• [Work to complete]:
In the data that follows, find the line with "### Examples"; transcribe it, every later line up to the one with "crypto_sha: SHA hardware", and that line as well, exactly and with no others.

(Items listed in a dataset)
________________________

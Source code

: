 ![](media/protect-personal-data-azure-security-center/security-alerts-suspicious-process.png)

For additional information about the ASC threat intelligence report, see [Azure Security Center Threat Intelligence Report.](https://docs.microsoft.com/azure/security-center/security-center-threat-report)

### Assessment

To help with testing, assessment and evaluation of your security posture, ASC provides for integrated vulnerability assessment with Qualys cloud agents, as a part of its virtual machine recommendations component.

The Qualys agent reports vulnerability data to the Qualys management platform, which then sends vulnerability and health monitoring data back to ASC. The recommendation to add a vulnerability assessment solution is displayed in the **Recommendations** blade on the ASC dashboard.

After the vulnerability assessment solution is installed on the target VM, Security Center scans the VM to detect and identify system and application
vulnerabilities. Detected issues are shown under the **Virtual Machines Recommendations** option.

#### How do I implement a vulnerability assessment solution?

________________________

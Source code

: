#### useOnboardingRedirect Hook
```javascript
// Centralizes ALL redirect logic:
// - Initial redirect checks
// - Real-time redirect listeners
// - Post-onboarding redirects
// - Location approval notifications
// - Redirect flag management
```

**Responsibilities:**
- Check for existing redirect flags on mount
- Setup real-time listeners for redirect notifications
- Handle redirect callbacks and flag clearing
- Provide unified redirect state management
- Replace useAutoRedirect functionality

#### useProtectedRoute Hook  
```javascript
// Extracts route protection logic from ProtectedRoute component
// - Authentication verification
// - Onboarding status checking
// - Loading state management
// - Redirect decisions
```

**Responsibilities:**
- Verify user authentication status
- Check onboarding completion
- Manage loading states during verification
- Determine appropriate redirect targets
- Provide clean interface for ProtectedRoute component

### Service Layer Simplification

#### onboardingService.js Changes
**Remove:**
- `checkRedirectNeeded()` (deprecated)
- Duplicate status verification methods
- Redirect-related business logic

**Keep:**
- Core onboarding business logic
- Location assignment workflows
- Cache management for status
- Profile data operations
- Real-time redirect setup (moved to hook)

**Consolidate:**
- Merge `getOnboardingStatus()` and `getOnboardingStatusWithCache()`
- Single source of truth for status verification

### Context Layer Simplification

________________________

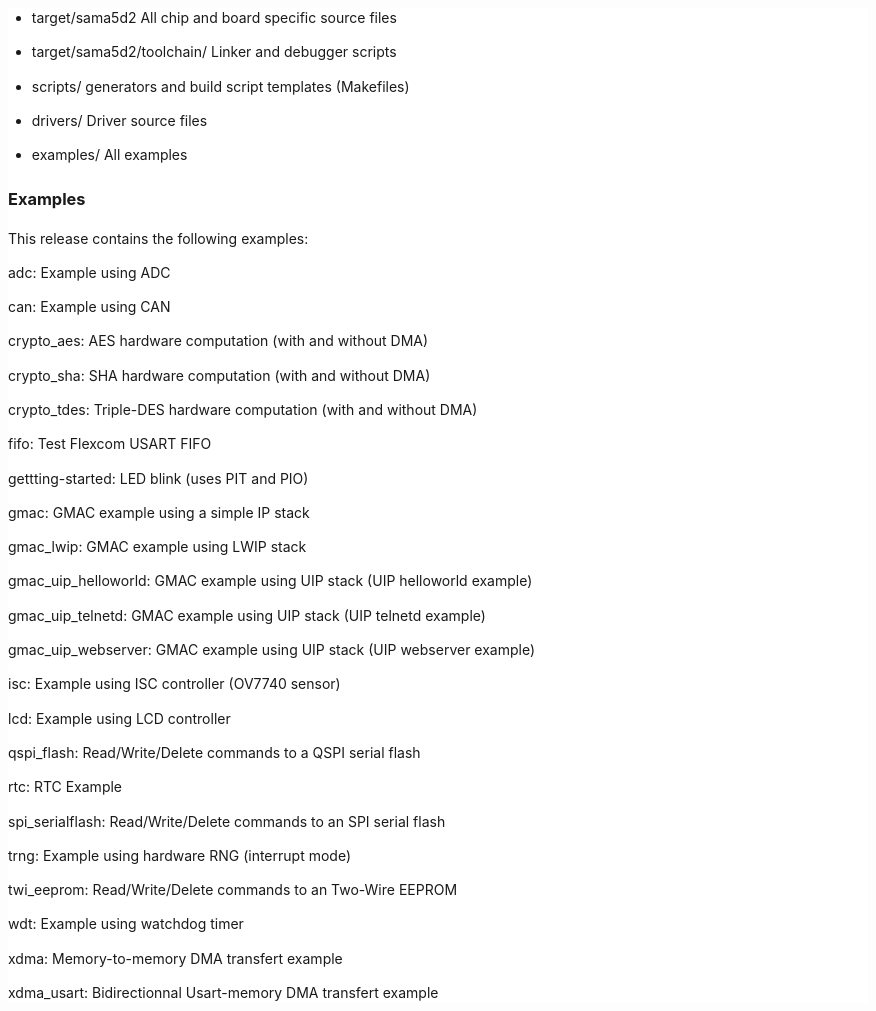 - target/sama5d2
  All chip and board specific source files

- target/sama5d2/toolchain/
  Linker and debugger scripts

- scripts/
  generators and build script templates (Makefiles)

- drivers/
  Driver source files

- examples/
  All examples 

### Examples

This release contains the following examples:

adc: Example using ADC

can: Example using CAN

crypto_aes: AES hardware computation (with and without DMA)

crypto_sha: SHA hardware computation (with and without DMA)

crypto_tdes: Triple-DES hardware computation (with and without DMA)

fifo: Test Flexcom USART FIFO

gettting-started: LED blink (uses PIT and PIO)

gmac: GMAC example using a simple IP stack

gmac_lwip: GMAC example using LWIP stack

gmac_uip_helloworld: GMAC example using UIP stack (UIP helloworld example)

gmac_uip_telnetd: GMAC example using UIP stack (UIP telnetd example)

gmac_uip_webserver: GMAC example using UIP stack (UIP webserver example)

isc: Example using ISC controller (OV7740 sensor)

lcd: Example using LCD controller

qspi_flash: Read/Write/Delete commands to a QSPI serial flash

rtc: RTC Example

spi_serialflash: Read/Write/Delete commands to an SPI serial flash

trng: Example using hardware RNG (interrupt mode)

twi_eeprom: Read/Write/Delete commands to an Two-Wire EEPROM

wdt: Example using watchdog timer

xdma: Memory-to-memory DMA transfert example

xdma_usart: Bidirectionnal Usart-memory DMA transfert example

________________________

• [Answer to this task]:
### Examples

This release contains the following examples:

adc: Example using ADC

can: Example using CAN

crypto_aes: AES hardware computation (with and without DMA)

crypto_sha: SHA hardware computation (with and without DMA)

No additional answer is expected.